••can ye pass the acid test?••

ye who enter here be afraid, but do what ye must -- to defeat your fear ye must defy it.

& defeat it ye must, for only then can we begin to realize liberty & justice for all.

time bomb tick tock? nervous tic talk? war on war?

or just a blog crying in the wilderness, trying to make sense of it all, terror-fried by hate radio and FOX, the number of whose name is 666??? (coincidence?)

Thursday, May 20, 2010

WASHINGTON — Mexican President Felipe Calderón urged U.S. lawmakers Thursday to restore a controversial assault weapons ban, saying easy U.S. availability of the high-powered firearms are contributing to the escalating violence in his country.

Calderón said an increase in drug cartel killings began after Congress lifted the ban in 2004. Today, he said, gangsters point the guns at not only rivals but Mexican authorities and civilians.

“There is one issue where Mexico needs your cooperation, and that is stopping the flow of assault weapons and other deadly arms across the border,” Calderón told a joint session of Congress.

In a 40-minute speech, he also took pointed exception to Arizona's crackdown on immigrants and urged the United States to work with Mexico to fix a broken immigration system.

The comments brought a swift rebuke from House and Senate Republicans who accused the Mexican president of meddling in U.S. affairs.

“It is inappropriate for President Calderón to lecture Americans on our state and federal laws,” said Sen. John Cornyn, R-Texas. “Moreover, the Second Amendment is not a subject open for diplomatic negotiation, with Mexico or any other nation.”

The assault weapons ban was first approved by Congress and signed into law by President Bill Clinton in 1994. But some of its supporters paid a political price, and Republicans gained control of the House that year with the help of the gun lobby. Calderón acknowledged the political sensitivity of the issue, and said he respects the U.S. Constitution and its guarantee that citizens can defend themselves and their nation.

“But believe me, many of these guns are not going to honest American hands,” Calderón said. “Instead, thousands are ending up in the hands of criminals.”

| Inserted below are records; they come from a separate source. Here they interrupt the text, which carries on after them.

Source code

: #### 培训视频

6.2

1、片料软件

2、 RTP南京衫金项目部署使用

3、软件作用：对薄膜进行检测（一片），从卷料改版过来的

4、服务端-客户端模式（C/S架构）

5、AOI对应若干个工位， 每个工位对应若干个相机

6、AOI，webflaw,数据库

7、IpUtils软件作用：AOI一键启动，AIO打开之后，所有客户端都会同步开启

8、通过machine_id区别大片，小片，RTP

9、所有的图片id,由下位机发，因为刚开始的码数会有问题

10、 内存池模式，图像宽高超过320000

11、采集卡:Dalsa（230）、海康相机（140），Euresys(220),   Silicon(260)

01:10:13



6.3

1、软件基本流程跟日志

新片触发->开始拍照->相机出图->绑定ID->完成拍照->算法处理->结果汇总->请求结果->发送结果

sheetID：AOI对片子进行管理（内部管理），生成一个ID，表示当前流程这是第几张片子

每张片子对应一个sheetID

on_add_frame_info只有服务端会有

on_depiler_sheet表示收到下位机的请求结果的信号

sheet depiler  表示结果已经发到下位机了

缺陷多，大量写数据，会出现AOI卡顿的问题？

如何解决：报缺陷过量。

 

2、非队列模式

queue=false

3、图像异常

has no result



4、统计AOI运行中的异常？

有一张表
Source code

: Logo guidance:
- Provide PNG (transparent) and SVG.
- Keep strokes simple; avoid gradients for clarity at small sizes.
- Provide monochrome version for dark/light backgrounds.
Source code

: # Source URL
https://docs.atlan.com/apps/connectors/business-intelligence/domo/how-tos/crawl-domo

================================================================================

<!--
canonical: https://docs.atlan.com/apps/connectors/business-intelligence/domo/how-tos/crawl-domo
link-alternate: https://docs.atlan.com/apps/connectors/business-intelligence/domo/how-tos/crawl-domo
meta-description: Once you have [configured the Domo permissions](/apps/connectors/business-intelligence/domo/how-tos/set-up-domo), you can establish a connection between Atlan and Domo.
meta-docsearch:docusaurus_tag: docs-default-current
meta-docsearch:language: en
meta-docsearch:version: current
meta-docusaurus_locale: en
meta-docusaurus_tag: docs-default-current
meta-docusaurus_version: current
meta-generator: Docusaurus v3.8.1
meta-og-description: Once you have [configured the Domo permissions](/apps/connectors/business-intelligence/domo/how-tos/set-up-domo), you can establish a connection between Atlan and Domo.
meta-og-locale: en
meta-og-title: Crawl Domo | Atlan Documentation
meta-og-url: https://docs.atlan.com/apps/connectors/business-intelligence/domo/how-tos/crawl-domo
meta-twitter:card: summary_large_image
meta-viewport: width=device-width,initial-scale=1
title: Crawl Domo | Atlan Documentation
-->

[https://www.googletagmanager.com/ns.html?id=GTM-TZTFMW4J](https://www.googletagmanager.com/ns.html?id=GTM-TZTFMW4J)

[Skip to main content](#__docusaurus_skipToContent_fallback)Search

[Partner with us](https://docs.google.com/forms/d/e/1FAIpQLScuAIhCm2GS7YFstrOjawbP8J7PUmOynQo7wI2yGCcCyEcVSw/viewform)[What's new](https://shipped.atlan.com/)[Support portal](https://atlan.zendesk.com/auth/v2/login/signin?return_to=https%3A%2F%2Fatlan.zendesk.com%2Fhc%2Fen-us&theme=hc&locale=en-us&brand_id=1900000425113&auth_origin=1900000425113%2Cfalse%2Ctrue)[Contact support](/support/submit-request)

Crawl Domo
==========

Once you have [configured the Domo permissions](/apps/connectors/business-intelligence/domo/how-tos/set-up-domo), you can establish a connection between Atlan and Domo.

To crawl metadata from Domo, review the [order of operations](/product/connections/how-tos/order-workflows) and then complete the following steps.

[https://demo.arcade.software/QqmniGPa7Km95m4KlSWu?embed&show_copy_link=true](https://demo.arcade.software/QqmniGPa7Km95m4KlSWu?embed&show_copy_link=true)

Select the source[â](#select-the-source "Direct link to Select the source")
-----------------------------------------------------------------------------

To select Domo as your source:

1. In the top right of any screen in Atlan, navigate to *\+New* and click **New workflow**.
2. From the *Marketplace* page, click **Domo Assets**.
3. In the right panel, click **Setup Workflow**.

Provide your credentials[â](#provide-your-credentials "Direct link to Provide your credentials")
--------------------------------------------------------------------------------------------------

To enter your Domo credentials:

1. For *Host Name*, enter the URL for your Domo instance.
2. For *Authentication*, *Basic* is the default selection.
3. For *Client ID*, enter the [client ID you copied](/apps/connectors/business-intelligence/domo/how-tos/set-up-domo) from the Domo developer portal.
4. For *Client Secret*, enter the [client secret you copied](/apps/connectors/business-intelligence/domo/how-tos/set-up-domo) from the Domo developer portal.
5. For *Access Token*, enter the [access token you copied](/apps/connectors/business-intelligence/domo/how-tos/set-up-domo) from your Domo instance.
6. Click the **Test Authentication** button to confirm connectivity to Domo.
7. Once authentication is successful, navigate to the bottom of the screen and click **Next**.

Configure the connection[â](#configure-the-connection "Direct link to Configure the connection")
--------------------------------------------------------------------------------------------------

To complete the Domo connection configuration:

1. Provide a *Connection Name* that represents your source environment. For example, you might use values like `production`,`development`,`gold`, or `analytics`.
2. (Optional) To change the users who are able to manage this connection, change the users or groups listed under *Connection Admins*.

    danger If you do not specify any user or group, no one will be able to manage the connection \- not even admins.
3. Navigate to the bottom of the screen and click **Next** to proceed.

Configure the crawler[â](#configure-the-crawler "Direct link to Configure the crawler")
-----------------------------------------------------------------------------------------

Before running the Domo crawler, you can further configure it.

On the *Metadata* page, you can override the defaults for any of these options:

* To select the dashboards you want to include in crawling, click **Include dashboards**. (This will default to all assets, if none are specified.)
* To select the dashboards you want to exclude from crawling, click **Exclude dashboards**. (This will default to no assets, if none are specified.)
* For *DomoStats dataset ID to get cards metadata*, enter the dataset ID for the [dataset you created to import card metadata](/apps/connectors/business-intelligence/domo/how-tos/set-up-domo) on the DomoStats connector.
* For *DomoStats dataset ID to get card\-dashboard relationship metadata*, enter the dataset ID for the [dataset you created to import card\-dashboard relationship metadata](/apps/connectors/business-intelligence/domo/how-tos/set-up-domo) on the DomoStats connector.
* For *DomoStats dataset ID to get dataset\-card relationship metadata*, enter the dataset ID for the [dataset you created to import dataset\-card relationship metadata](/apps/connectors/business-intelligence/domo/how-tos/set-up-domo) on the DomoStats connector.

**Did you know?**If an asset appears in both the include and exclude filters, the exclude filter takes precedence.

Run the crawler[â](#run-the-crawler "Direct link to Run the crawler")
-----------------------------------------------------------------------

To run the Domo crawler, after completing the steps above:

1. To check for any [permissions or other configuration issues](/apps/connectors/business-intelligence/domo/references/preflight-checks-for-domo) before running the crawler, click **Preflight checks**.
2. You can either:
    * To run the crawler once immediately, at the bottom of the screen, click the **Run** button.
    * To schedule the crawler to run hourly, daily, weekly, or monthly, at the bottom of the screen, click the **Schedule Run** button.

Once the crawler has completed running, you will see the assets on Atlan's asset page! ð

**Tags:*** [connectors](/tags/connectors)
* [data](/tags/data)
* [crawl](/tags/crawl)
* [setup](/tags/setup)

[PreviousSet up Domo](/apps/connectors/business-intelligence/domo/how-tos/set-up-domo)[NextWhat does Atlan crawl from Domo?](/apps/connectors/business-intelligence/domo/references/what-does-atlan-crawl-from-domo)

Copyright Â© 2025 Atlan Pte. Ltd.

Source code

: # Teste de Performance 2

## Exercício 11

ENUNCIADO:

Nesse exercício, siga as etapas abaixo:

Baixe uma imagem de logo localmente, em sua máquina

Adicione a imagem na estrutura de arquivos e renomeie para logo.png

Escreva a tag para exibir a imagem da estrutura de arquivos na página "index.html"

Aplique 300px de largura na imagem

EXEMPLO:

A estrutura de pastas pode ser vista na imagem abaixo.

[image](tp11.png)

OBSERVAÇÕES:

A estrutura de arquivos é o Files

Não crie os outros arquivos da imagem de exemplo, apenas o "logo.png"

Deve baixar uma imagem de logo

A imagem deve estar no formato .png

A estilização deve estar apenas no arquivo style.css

Mexico has seized 75,000 firearms over the past three years, he said, and 80 percent of them were traced to the United States. Some 7,000 gun shops and dealers dot the border from Brownsville, Texas to San Diego, Calif.
, Calderón said.

Texas was the state that supplied the most guns and military-grade weapons to Mexican cartels, a San Antonio Express-News investigation on gunrunning has shown. Texas accounted for 41 percent of the guns seized and traced back to the United States, followed by California, at 18 percent, and Arizona, with 10 percent, according to the U.S. Bureau of Alcohol Tobacco and Firearms statistics.
[more]

damn furriners got no right t'come here'n'xpress facts—let alone thur opinions!